EXERCISE GOAL: Below are records; reproduce exactly the lines from the one that has "- [Financial Warfare: Targeting" through the one that has "- [Critical Infrastructure", ends included, and nothing more.

##### DATA LISTING #####

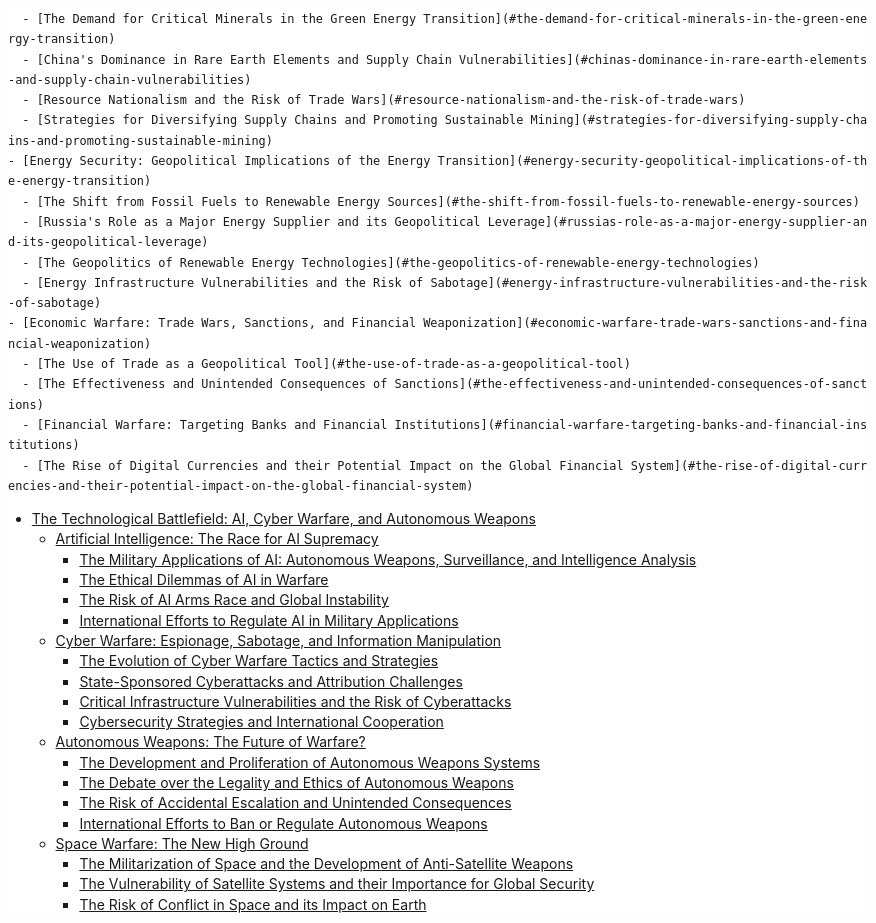       - [The Demand for Critical Minerals in the Green Energy Transition](#the-demand-for-critical-minerals-in-the-green-energy-transition)
      - [China's Dominance in Rare Earth Elements and Supply Chain Vulnerabilities](#chinas-dominance-in-rare-earth-elements-and-supply-chain-vulnerabilities)
      - [Resource Nationalism and the Risk of Trade Wars](#resource-nationalism-and-the-risk-of-trade-wars)
      - [Strategies for Diversifying Supply Chains and Promoting Sustainable Mining](#strategies-for-diversifying-supply-chains-and-promoting-sustainable-mining)
    - [Energy Security: Geopolitical Implications of the Energy Transition](#energy-security-geopolitical-implications-of-the-energy-transition)
      - [The Shift from Fossil Fuels to Renewable Energy Sources](#the-shift-from-fossil-fuels-to-renewable-energy-sources)
      - [Russia's Role as a Major Energy Supplier and its Geopolitical Leverage](#russias-role-as-a-major-energy-supplier-and-its-geopolitical-leverage)
      - [The Geopolitics of Renewable Energy Technologies](#the-geopolitics-of-renewable-energy-technologies)
      - [Energy Infrastructure Vulnerabilities and the Risk of Sabotage](#energy-infrastructure-vulnerabilities-and-the-risk-of-sabotage)
    - [Economic Warfare: Trade Wars, Sanctions, and Financial Weaponization](#economic-warfare-trade-wars-sanctions-and-financial-weaponization)
      - [The Use of Trade as a Geopolitical Tool](#the-use-of-trade-as-a-geopolitical-tool)
      - [The Effectiveness and Unintended Consequences of Sanctions](#the-effectiveness-and-unintended-consequences-of-sanctions)
      - [Financial Warfare: Targeting Banks and Financial Institutions](#financial-warfare-targeting-banks-and-financial-institutions)
      - [The Rise of Digital Currencies and their Potential Impact on the Global Financial System](#the-rise-of-digital-currencies-and-their-potential-impact-on-the-global-financial-system)
  - [The Technological Battlefield: AI, Cyber Warfare, and Autonomous Weapons](#the-technological-battlefield-ai-cyber-warfare-and-autonomous-weapons)
    - [Artificial Intelligence: The Race for AI Supremacy](#artificial-intelligence-the-race-for-ai-supremacy)
      - [The Military Applications of AI: Autonomous Weapons, Surveillance, and Intelligence Analysis](#the-military-applications-of-ai-autonomous-weapons-surveillance-and-intelligence-analysis)
      - [The Ethical Dilemmas of AI in Warfare](#the-ethical-dilemmas-of-ai-in-warfare)
      - [The Risk of AI Arms Race and Global Instability](#the-risk-of-ai-arms-race-and-global-instability)
      - [International Efforts to Regulate AI in Military Applications](#international-efforts-to-regulate-ai-in-military-applications)
    - [Cyber Warfare: Espionage, Sabotage, and Information Manipulation](#cyber-warfare-espionage-sabotage-and-information-manipulation)
      - [The Evolution of Cyber Warfare Tactics and Strategies](#the-evolution-of-cyber-warfare-tactics-and-strategies)
      - [State-Sponsored Cyberattacks and Attribution Challenges](#state-sponsored-cyberattacks-and-attribution-challenges)
      - [Critical Infrastructure Vulnerabilities and the Risk of Cyberattacks](#critical-infrastructure-vulnerabilities-and-the-risk-of-cyberattacks)
      - [Cybersecurity Strategies and International Cooperation](#cybersecurity-strategies-and-international-cooperation)
    - [Autonomous Weapons: The Future of Warfare?](#autonomous-weapons-the-future-of-warfare)
      - [The Development and Proliferation of Autonomous Weapons Systems](#the-development-and-proliferation-of-autonomous-weapons-systems)
      - [The Debate over the Legality and Ethics of Autonomous Weapons](#the-debate-over-the-legality-and-ethics-of-autonomous-weapons)
      - [The Risk of Accidental Escalation and Unintended Consequences](#the-risk-of-accidental-escalation-and-unintended-consequences)
      - [International Efforts to Ban or Regulate Autonomous Weapons](#international-efforts-to-ban-or-regulate-autonomous-weapons)
    - [Space Warfare: The New High Ground](#space-warfare-the-new-high-ground)
      - [The Militarization of Space and the Development of Anti-Satellite Weapons](#the-militarization-of-space-and-the-development-of-anti-satellite-weapons)
      - [The Vulnerability of Satellite Systems and their Importance for Global Security](#the-vulnerability-of-satellite-systems-and-their-importance-for-global-security)
      - [The Risk of Conflict in Space and its Impact on Earth](#the-risk-of-conflict-in-space-and-its-impact-on-earth)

#####

PROBLEM SOLUTION:
      - [Financial Warfare: Targeting Banks and Financial Institutions](#financial-warfare-targeting-banks-and-financial-institutions)
      - [The Rise of Digital Currencies and their Potential Impact on the Global Financial System](#the-rise-of-digital-currencies-and-their-potential-impact-on-the-global-financial-system)
  - [The Technological Battlefield: AI, Cyber Warfare, and Autonomous Weapons](#the-technological-battlefield-ai-cyber-warfare-and-autonomous-weapons)
    - [Artificial Intelligence: The Race for AI Supremacy](#artificial-intelligence-the-race-for-ai-supremacy)
      - [The Military Applications of AI: Autonomous Weapons, Surveillance, and Intelligence Analysis](#the-military-applications-of-ai-autonomous-weapons-surveillance-and-intelligence-analysis)
      - [The Ethical Dilemmas of AI in Warfare](#the-ethical-dilemmas-of-ai-in-warfare)
      - [The Risk of AI Arms Race and Global Instability](#the-risk-of-ai-arms-race-and-global-instability)
      - [International Efforts to Regulate AI in Military Applications](#international-efforts-to-regulate-ai-in-military-applications)
    - [Cyber Warfare: Espionage, Sabotage, and Information Manipulation](#cyber-warfare-espionage-sabotage-and-information-manipulation)
      - [The Evolution of Cyber Warfare Tactics and Strategies](#the-evolution-of-cyber-warfare-tactics-and-strategies)
      - [State-Sponsored Cyberattacks and Attribution Challenges](#state-sponsored-cyberattacks-and-attribution-challenges)
      - [Critical Infrastructure Vulnerabilities and the Risk of Cyberattacks](#critical-infrastructure-vulnerabilities-and-the-risk-of-cyberattacks)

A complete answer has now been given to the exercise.